The 3 things our kids REALLY need to succeed in school

3 Things our kids need to succeed in school

There’s this predictable order to churning out good grades in the early part of school–memorize, practice, test. Fill out assignments; hand them in.

Problem is, college doesn’t work like that. LIFE doesn’t work like that. And, increasingly, high school doesn’t even work like that anymore.

There’s this certain something about students that tend to make it–and I’m talking about a well-rounded success. Students who actually find interest in their school years, grab it, and run with it. Who go on to find–or create!–a career path that’s worth it–mind, body, and wallet.

I know because I’ve worked with these students for seven years as I write this. And I’ve seen what it’s like for their counterparts who struggle along without finding that spark.

I also know because it took me until well into college to find it for myself.

It shouldn’t be like this for anyone–and it doesn’t have to be.

What your success-to-be REALLY needs to know

Aside from the nitpicky memorize, practice, and test routine you need to instill an inner power. In fact, I’d argue that this is more important than memorizing facts or any of the rest of it.

1. Find a better way (strategy, resourcefulness, process)

Getting the assignment done and graded will only get you so much. It gets you that one assignment. That’s it!

Unfortunately, the powers-that-be in the school rain down busy work on teachers that lands on our kids. And It leads to a lot of “get it done any way you can.” Ask your parents, check with your classmates, Google it.

Next time you get the “Mom how do I do this,” focus on:

  • PROCESS: Where would you start on this problem? What’s the next step?
  • RESOURCEFULNESS: What section in your book might cover this topic?
  • STRATEGY: How would you set up this problem? How would you outline this writing?

Take out some sticky notes and write one question on each note. (I vote for the bright Post-Its!) Use these as a reminder to show your kid where to look instead of caving in with parts of the answer (no judgement, I still have to bite my tongue).

I could write a separate blog post on each of these pieces–and, you know what? I will! (Watch this space.)

2. Try harder

Sometimes we don’t need a special question. We don’t need to point out where to look next.

Sometimes it comes down to old fashioned hard work.

Make sure your kid appreciates how instances where hard work lead to awesome rewards. If she’s into video games, compare working through all those levels to working through all the levels of this math class. If he’s earned money mowing the lawn to go to the movies, compare getting yard work done to drafting an essay.

Chances are, if you’re reading this, you’ve already laid a strong foundation. And if you’re now buckling down on your kid–don’t be afraid to enlist the (kind) help of a relative you both trust or a Psychologist.

I can tell you that it’s worth it–it’s the difference between a kid who gets massive impact out of learning and a kid who falls behind.

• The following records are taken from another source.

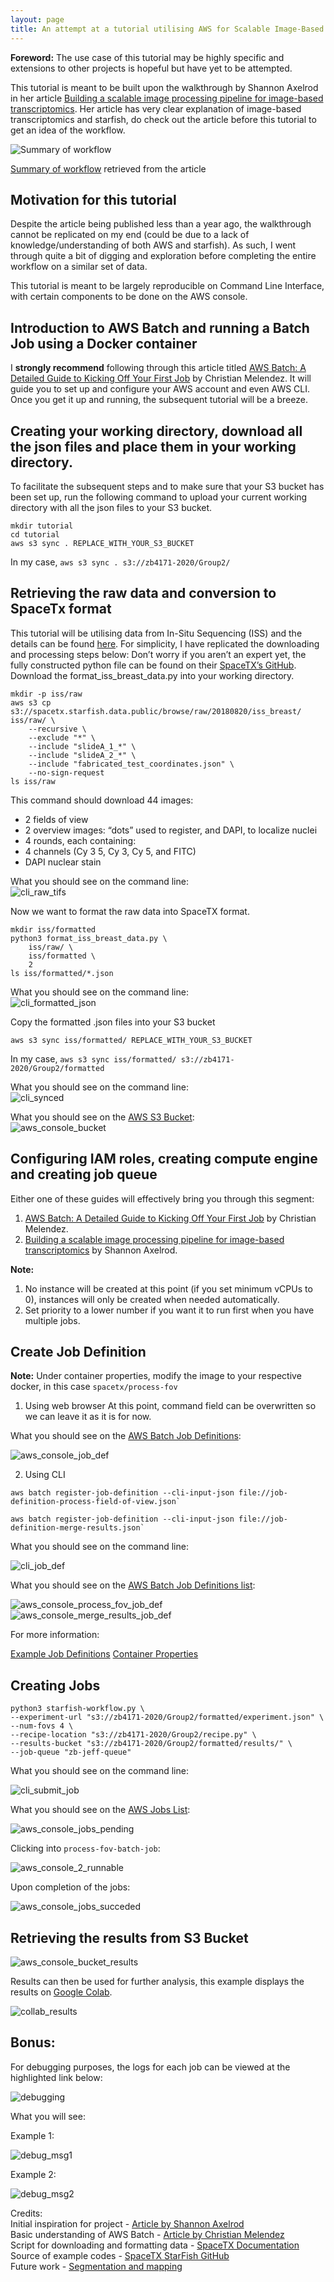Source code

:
 ```yaml
---
layout: page
title: An attempt at a tutorial utilising AWS for Scalable Image-Based Transcriptomic Data Analysis
---
```


**Foreword:** The use case of this tutorial may be highly specific and extensions to other projects is
 hopeful but have yet to be attempted.

This tutorial is meant to be built upon the walkthrough by Shannon Axelrod in her article [Building a
 scalable image processing pipeline for image-based transcriptomics](https://aws.amazon.com/blogs/industries/building-a-scalable-image-processing-pipeline-for-image-based-transcriptomics/). Her article has very clear explanation of image-based transcriptomics and starfish, do check out the article before this tutorial to get an idea of the workflow. 

![Summary of workflow](images/summary_of_workflow.png)

[Summary of workflow](https://d2908q01vomqb2.cloudfront.net/c5b76da3e608d34edb07244cd9b875ee86906328/2019/12/16/C3-1-1024x487.png) retrieved from the article 

## Motivation for this tutorial
Despite the article being published less than a year ago, the walkthrough cannot be replicated on my end (could be due to a lack of knowledge/understanding of both AWS and starfish). As such, I went through quite a bit of digging and exploration before completing the entire workflow on a similar set of data.

This tutorial is meant to be largely reproducible on Command Line Interface, with certain components to be done on the AWS console.

## Introduction to AWS Batch and running a Batch Job using a Docker container
I **strongly recommend** following through this article titled [AWS Batch: A Detailed Guide to Kicking Off Your First Job](https://stackify.com/aws-batch-guide/) by Christian Melendez. It will guide you to set up and configure your AWS account and even  AWS CLI. Once you get it up and running, the subsequent tutorial will be a breeze.

## Creating your working directory, download all the json files and place them in your working directory.
To facilitate the subsequent steps and to make sure that your S3 bucket has been set up, run the following
command to upload your current working directory with all the json files to your S3 bucket.
```
mkdir tutorial
cd tutorial
aws s3 sync . REPLACE_WITH_YOUR_S3_BUCKET
```
In my case, `aws s3 sync . s3://zb4171-2020/Group2/`

## Retrieving the raw data and conversion to SpaceTx format
This tutorial will be utilising data from In-Situ Sequencing (ISS) and the details can be found [here](https://spacetx-starfish.readthedocs.io/en/ajc-output-specifications/usage/iss/iss_vignette.html). 
For simplicity, I have replicated the downloading and processing steps below:
Don’t worry if you aren’t an expert yet, the fully constructed python file can be found on their [SpaceTX’s  GitHub]( https://github.com/spacetx/starfish/blob/master/examples/data_formatting_examples/format_iss_breast_data.py). Download the format_iss_breast_data.py into your working directory.

```
mkdir -p iss/raw
aws s3 cp s3://spacetx.starfish.data.public/browse/raw/20180820/iss_breast/ iss/raw/ \
    --recursive \
    --exclude "*" \
    --include "slideA_1_*" \
    --include "slideA_2_*" \
    --include "fabricated_test_coordinates.json" \
    --no-sign-request
ls iss/raw
```

This command should download 44 images:
*	2 fields of view
*	2 overview images: “dots” used to register, and DAPI, to localize nuclei
*	4 rounds, each containing:
*	4 channels (Cy 3 5, Cy 3, Cy 5, and FITC)
*	DAPI nuclear stain

What you should see on the command line:<br>
![cli_raw_tifs](images/cli_raw_tifs.png)

Now we want to format the raw data into SpaceTX format.
```
mkdir iss/formatted
python3 format_iss_breast_data.py \
    iss/raw/ \
    iss/formatted \
    2
ls iss/formatted/*.json
```

What you should see on the command line:<br>
![cli_formatted_json](images/cli_formatted_json.png)

Copy the formatted .json files into your S3 bucket
```
aws s3 sync iss/formatted/ REPLACE_WITH_YOUR_S3_BUCKET
```
In my case, `aws s3 sync iss/formatted/ s3://zb4171-2020/Group2/formatted`
 
What you should see on the command line:<br>
![cli_synced](images/cli_synced.png)

What you should see on the [AWS S3 Bucket](https://s3.console.aws.amazon.com/s3/buckets/):<br>
![aws_console_bucket](images/aws_console_bucket.png)

## Configuring IAM roles, creating compute engine and creating job queue
Either one of these guides will effectively bring you through this segment:
1. [AWS Batch: A Detailed Guide to Kicking Off Your First Job](https://stackify.com/aws-batch-guide/) by
Christian Melendez.
1. [Building a scalable image processing pipeline for image-based transcriptomics](https://aws.amazon.com/blogs/industries/building-a-scalable-image-processing-pipeline-for-image-based-transcriptomics/)
by Shannon Axelrod.

**Note:** 
1. No instance will be created at this point (if you set minimum vCPUs to 0), instances will only be
 created when needed automatically.
1. Set priority to a lower number if you want it to run first when you have multiple jobs.

## Create Job Definition 
**Note:** Under container properties, modify the image to your respective docker, in this case `spacetx/process-fov` 

1. Using web browser
At this point, command field can be overwritten so we can leave it as it is for now. 
 
What you should see on the [AWS Batch Job Definitions](https://console.aws.amazon.com/batch/):

![aws_console_job_def](images/aws_console_job_def.png)

2. Using CLI
```
aws batch register-job-definition --cli-input-json file://job-definition-process-field-of-view.json`
```
```
aws batch register-job-definition --cli-input-json file://job-definition-merge-results.json`
```

What you should see on the command line:

![cli_job_def](images/cli_job_def.png)

What you should see on the [AWS Batch Job Definitions list](https://console.aws.amazon.com/batch/):

![aws_console_process_fov_job_def](images/aws_console_process_fov_job_def.png)
![aws_console_merge_results_job_def](images/aws_console_merge_results_job_def.png)
 

For more information: 

[Example Job Definitions](https://docs.aws.amazon.com/batch/latest/userguide/example-job-definitions.html)
[Container Properties](https://docs.aws.amazon.com/batch/latest/APIReference/API_ContainerProperties.html)


## Creating Jobs
```
python3 starfish-workflow.py \
--experiment-url "s3://zb4171-2020/Group2/formatted/experiment.json" \
--num-fovs 4 \
--recipe-location "s3://zb4171-2020/Group2/recipe.py" \
--results-bucket "s3://zb4171-2020/Group2/formatted/results/" \
--job-queue "zb-jeff-queue"
``` 
 
What you should see on the command line:

![cli_submit_job](images/cli_submit_job.png)

What you should see on the [AWS Jobs List](https://console.aws.amazon.com/batch/):

![aws_console_jobs_pending](images/aws_console_jobs_pending.png)

Clicking into `process-fov-batch-job`:

![aws_console_2_runnable](images/aws_console_2_runnable.png)

Upon completion of the jobs:

![aws_console_jobs_succeded](images/aws_console_jobs_succeded.png)
 
## Retrieving the results from S3 Bucket

![aws_console_bucket_results](images/aws_console_bucket_results.png)

Results can then be used for further analysis, this example displays the results on [Google Colab](https://colab.research.google.com/drive/1msB2H71SOpxbjJ4uJW2x5tTatPJvAcnw?usp=sharing).

![collab_results](images/collab_results.png)

## Bonus:
For debugging purposes, the logs for each job can be viewed at the highlighted link below:

![debugging](images/debugging.png)

What you will see:

Example 1:

![debug_msg1](images/debug_msg1.png)

Example 2:

![debug_msg2](images/debug_msg2.png)


Credits:
<br>
Initial inspiration for project - [Article by Shannon Axelrod](https://aws.amazon.com/blogs/industries/building-a-scalable-image-processing-pipeline-for-image-based-transcriptomics/)
<br>
Basic understanding of AWS Batch - [Article by Christian Melendez](https://stackify.com/aws-batch-guide/)
<br>
Script for downloading and formatting data - [SpaceTX Documentation](https://spacetx-starfish.readthedocs.io/en/mcai-request-support/getting_started/formatting_data/advanced.html)
<br>
Source of example codes - [SpaceTX StarFish GitHub](https://github.com/spacetx/starfish)
<br>
Future work - [Segmentation and mapping](https://github.com/spacetx/segment_and_map)
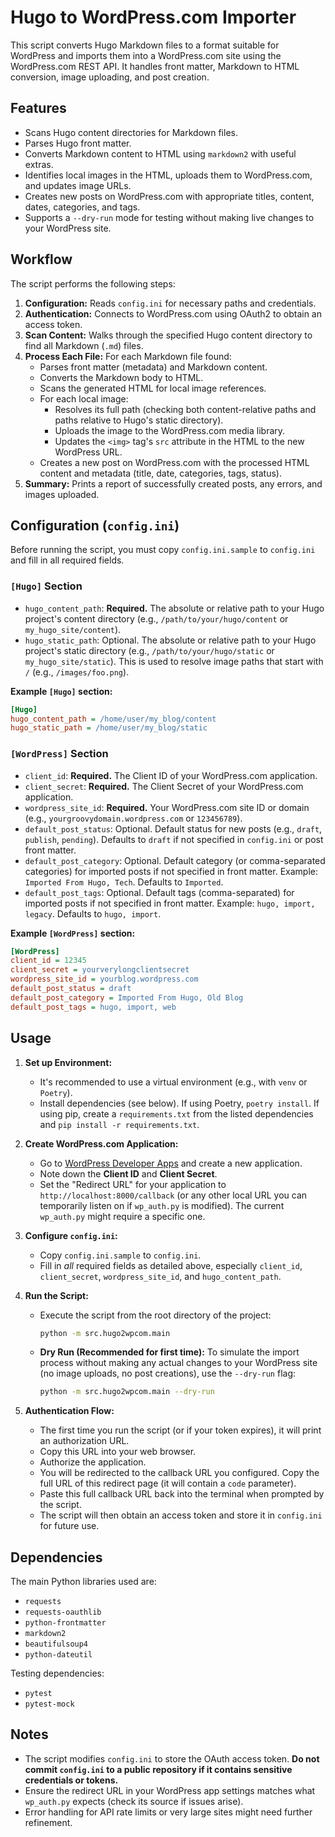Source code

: # Hugo to WordPress.com Importer

This script converts Hugo Markdown files to a format suitable for WordPress and imports them into a WordPress.com site using the WordPress.com REST API. It handles front matter, Markdown to HTML conversion, image uploading, and post creation.

## Features

*   Scans Hugo content directories for Markdown files.
*   Parses Hugo front matter.
*   Converts Markdown content to HTML using `markdown2` with useful extras.
*   Identifies local images in the HTML, uploads them to WordPress.com, and updates image URLs.
*   Creates new posts on WordPress.com with appropriate titles, content, dates, categories, and tags.
*   Supports a `--dry-run` mode for testing without making live changes to your WordPress site.

## Workflow

The script performs the following steps:

1.  **Configuration:** Reads `config.ini` for necessary paths and credentials.
2.  **Authentication:** Connects to WordPress.com using OAuth2 to obtain an access token.
3.  **Scan Content:** Walks through the specified Hugo content directory to find all Markdown (`.md`) files.
4.  **Process Each File:** For each Markdown file found:
    *   Parses front matter (metadata) and Markdown content.
    *   Converts the Markdown body to HTML.
    *   Scans the generated HTML for local image references.
    *   For each local image:
        *   Resolves its full path (checking both content-relative paths and paths relative to Hugo's static directory).
        *   Uploads the image to the WordPress.com media library.
        *   Updates the `<img>` tag's `src` attribute in the HTML to the new WordPress URL.
    *   Creates a new post on WordPress.com with the processed HTML content and metadata (title, date, categories, tags, status).
5.  **Summary:** Prints a report of successfully created posts, any errors, and images uploaded.

## Configuration (`config.ini`)

Before running the script, you must copy `config.ini.sample` to `config.ini` and fill in all required fields.

### `[Hugo]` Section

*   `hugo_content_path`: **Required.** The absolute or relative path to your Hugo project's content directory (e.g., `/path/to/your/hugo/content` or `my_hugo_site/content`).
*   `hugo_static_path`: Optional. The absolute or relative path to your Hugo project's static directory (e.g., `/path/to/your/hugo/static` or `my_hugo_site/static`). This is used to resolve image paths that start with `/` (e.g., `/images/foo.png`).

**Example `[Hugo]` section:**
```ini
[Hugo]
hugo_content_path = /home/user/my_blog/content
hugo_static_path = /home/user/my_blog/static
```

### `[WordPress]` Section

*   `client_id`: **Required.** The Client ID of your WordPress.com application.
*   `client_secret`: **Required.** The Client Secret of your WordPress.com application.
*   `wordpress_site_id`: **Required.** Your WordPress.com site ID or domain (e.g., `yourgroovydomain.wordpress.com` or `123456789`).
*   `default_post_status`: Optional. Default status for new posts (e.g., `draft`, `publish`, `pending`). Defaults to `draft` if not specified in `config.ini` or post front matter.
*   `default_post_category`: Optional. Default category (or comma-separated categories) for imported posts if not specified in front matter. Example: `Imported From Hugo, Tech`. Defaults to `Imported`.
*   `default_post_tags`: Optional. Default tags (comma-separated) for imported posts if not specified in front matter. Example: `hugo, import, legacy`. Defaults to `hugo, import`.

**Example `[WordPress]` section:**
```ini
[WordPress]
client_id = 12345
client_secret = yourverylongclientsecret
wordpress_site_id = yourblog.wordpress.com
default_post_status = draft
default_post_category = Imported From Hugo, Old Blog
default_post_tags = hugo, import, web
```

## Usage

1.  **Set up Environment:**
    *   It's recommended to use a virtual environment (e.g., with `venv` or `Poetry`).
    *   Install dependencies (see below). If using Poetry, `poetry install`. If using pip, create a `requirements.txt` from the listed dependencies and `pip install -r requirements.txt`.

2.  **Create WordPress.com Application:**
    *   Go to [WordPress Developer Apps](https://developer.wordpress.com/apps/) and create a new application.
    *   Note down the **Client ID** and **Client Secret**.
    *   Set the "Redirect URL" for your application to `http://localhost:8000/callback` (or any other local URL you can temporarily listen on if `wp_auth.py` is modified). The current `wp_auth.py` might require a specific one.

3.  **Configure `config.ini`:**
    *   Copy `config.ini.sample` to `config.ini`.
    *   Fill in *all* required fields as detailed above, especially `client_id`, `client_secret`, `wordpress_site_id`, and `hugo_content_path`.

4.  **Run the Script:**
    *   Execute the script from the root directory of the project:
        ```bash
        python -m src.hugo2wpcom.main
        ```
    *   **Dry Run (Recommended for first time):** To simulate the import process without making any actual changes to your WordPress site (no image uploads, no post creations), use the `--dry-run` flag:
        ```bash
        python -m src.hugo2wpcom.main --dry-run
        ```

5.  **Authentication Flow:**
    *   The first time you run the script (or if your token expires), it will print an authorization URL.
    *   Copy this URL into your web browser.
    *   Authorize the application.
    *   You will be redirected to the callback URL you configured. Copy the full URL of this redirect page (it will contain a `code` parameter).
    *   Paste this full callback URL back into the terminal when prompted by the script.
    *   The script will then obtain an access token and store it in `config.ini` for future use.

## Dependencies

The main Python libraries used are:

*   `requests`
*   `requests-oauthlib`
*   `python-frontmatter`
*   `markdown2`
*   `beautifulsoup4`
*   `python-dateutil`

Testing dependencies:
*   `pytest`
*   `pytest-mock`

## Notes

*   The script modifies `config.ini` to store the OAuth access token. **Do not commit `config.ini` to a public repository if it contains sensitive credentials or tokens.**
*   Ensure the redirect URL in your WordPress app settings matches what `wp_auth.py` expects (check its source if issues arise).
*   Error handling for API rate limits or very large sites might need further refinement.
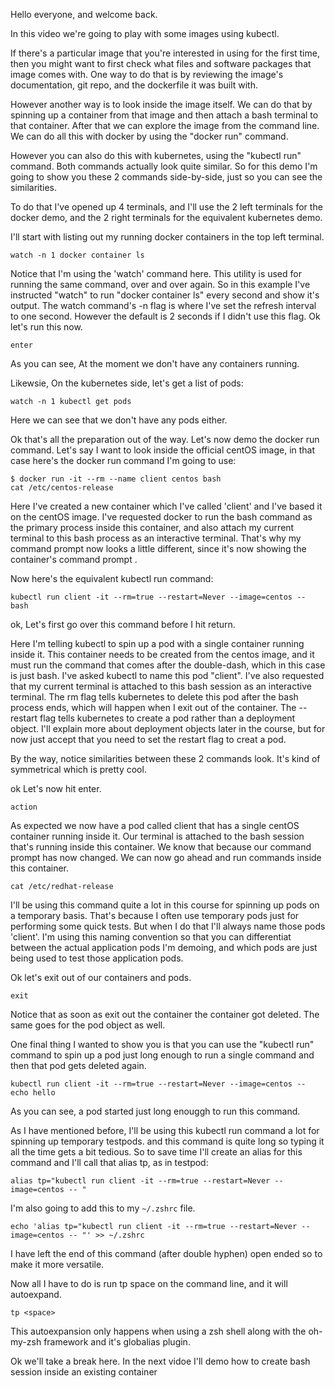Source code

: Hello everyone, and welcome back.

In this video we're going to play with some images using kubectl.

If there's a particular image that you're interested in using for the first time, then you might want to first check what files and software packages that image comes with. One way to do that is by reviewing the image's documentation, git repo, and the dockerfile it was built with.

However another way is to look inside the image itself. We can do that by spinning up a container from that image and then attach a bash terminal to that container. After that we can explore the image from the command line. We can do all this with docker by using the "docker run" command.


However you can also do this with kubernetes, using the "kubectl run" command. Both commands actually look quite similar. So for this demo I'm going to show you these 2 commands  side-by-side, just so you can see the similarities.

To do that I've opened up 4 terminals, and I'll use the 2 left terminals for the docker demo, and the 2 right terminals for the equivalent kubernetes demo.



I'll start with listing out my running docker containers in the top left terminal.

```
watch -n 1 docker container ls
```


Notice that I'm using the 'watch' command here. This utility is used for running the same command, over and over again. So in this example I've instructed "watch" to run "docker container ls" every second and show it's output. The watch command's -n flag is where I've set the refresh interval to one second. However the default is 2 seconds if I didn't use this flag. Ok let's run this now.

```
enter
```

As you can see, At the moment we don't have any containers running.


Likewsie, On the kubernetes side, let's get a list of pods:

```
watch -n 1 kubectl get pods
```

Here we can see that we don't have any pods either.

Ok that's all the preparation out of the way. Let's now demo the docker run command. Let's say I want to look inside the official centOS image, in that case here's the docker run command I'm going to use:

```
$ docker run -it --rm --name client centos bash
cat /etc/centos-release
```

Here I've created a new container which I've called 'client' and I've based it on the centOS image. I've requested docker to run the bash command as the primary process inside this container, and also attach my current terminal to this bash process as an interactive terminal. That's why my command prompt now looks a little different, since it's now showing the container's command prompt    .


Now here's the equivalent kubectl run command:

```
kubectl run client -it --rm=true --restart=Never --image=centos -- bash
```

ok, Let's first go over this command before I hit return.

Here I'm telling kubectl to spin up a pod with a single container running inside it. This container needs to be created from the centos image, and it must run the command that comes after the double-dash, which in this case is just bash. I've asked kubectl to name this pod "client". I've also requested that my current terminal is attached to this bash session as an interactive terminal. The rm flag tells kubernetes to delete this pod after the bash process ends, which will happen when I exit out of the container. The --restart flag tells kubernetes to create a pod rather than a deployment object. I'll explain more about deployment objects later in the course, but for now just accept that you need to set the restart flag to creat a  pod.

By the way, notice similarities between these 2 commands look. It's kind of symmetrical which is pretty cool.


ok Let's now hit enter.

```
action
```

As expected we now have a pod called client that has a single centOS container running inside it. Our terminal is attached to the bash session that's running inside this container. We know that because our command prompt has now changed. We can now go ahead and run commands inside this container.

```
cat /etc/redhat-release
```


I'll be using this command quite a lot in this course for spinning up pods on a temporary basis. That's because I often use temporary pods just for performing some quick tests. But when I do that I'll always name those pods 'client'. I'm using this naming convention so that you can differentiat between the actual application pods I'm demoing, and which pods are just being used to test those application pods.

Ok let's exit out of our containers and pods.

```
exit
```

Notice that as soon as exit out the container the container got deleted. The same goes for the pod object as well.


One final thing I wanted to show you is that you can use the "kubectl run" command to spin up a pod just long enough to run a single command and then that pod gets deleted again.

```
kubectl run client -it --rm=true --restart=Never --image=centos -- echo hello
```

As you can see, a pod started just long enouggh to run this command.

As I have mentioned before, I'll be using this kubectl run command a lot for spinning up temporary testpods. and this command is quite long so typing it all the time gets a bit tedious. So to save time I'll create an alias for this command and I'll call that alias tp, as in testpod:

```
alias tp="kubectl run client -it --rm=true --restart=Never --image=centos -- "
```

I'm also going to add this to my `~/.zshrc` file.

```
echo 'alias tp="kubectl run client -it --rm=true --restart=Never --image=centos -- "' >> ~/.zshrc
```

I have left the end of this command (after double hyphen) open ended so to make it more versatile. 

Now all I have to do is run tp space on the command line, and it will autoexpand.

```
tp <space>
```

This autoexpansion only happens when using a zsh shell along with the oh-my-zsh framework and it's globalias plugin. 



Ok we'll take a break here. In the next vidoe I'll demo how to create bash session inside an existing container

3. Have more fun (find a way to get yourself into it)

This one is my favorite–this is the one thing you can do no matter how much work you’ve put into it before.

If you can get your kid on board with their learning–all the heavy lifting is done.

Take the time to know what they’re exited about.

Give it time, get to know their friends. Become part of their team.

This one is hard for me with my nephew. He’s nine-years-old and I’ve made it to his uncool list. One major breakthrough with him was to lend him my phone to make “YouTube videos.” Ahhh they take up so much space! I sat and listened to his inspired lectures about his favorite vlogs and what he himself wanted to record.

I found what I liked about it.

The more I heard, the more curious I got. Pretty soon we were discussing the technical aspects of vlogging. For another mom, it might have been costuming or engaging a future audience.

Build trust.

This is one of the little things that are huge to him. I did not have to buy him equipment or bribe him with working on his project. The trust came from listening and finding ways for us to both be excited about his work. It came from real relationship building. And it was uncomfortable at first but EASY.

He can trust me enough to listen when I say that math needs to get done so he can do the fun stuff. And because we have better communication, math goes lots better for us when he has to settle for his aunt instead of mom.

Which of these will you work on next?

Finding a better way? Trying harder? Having more fun?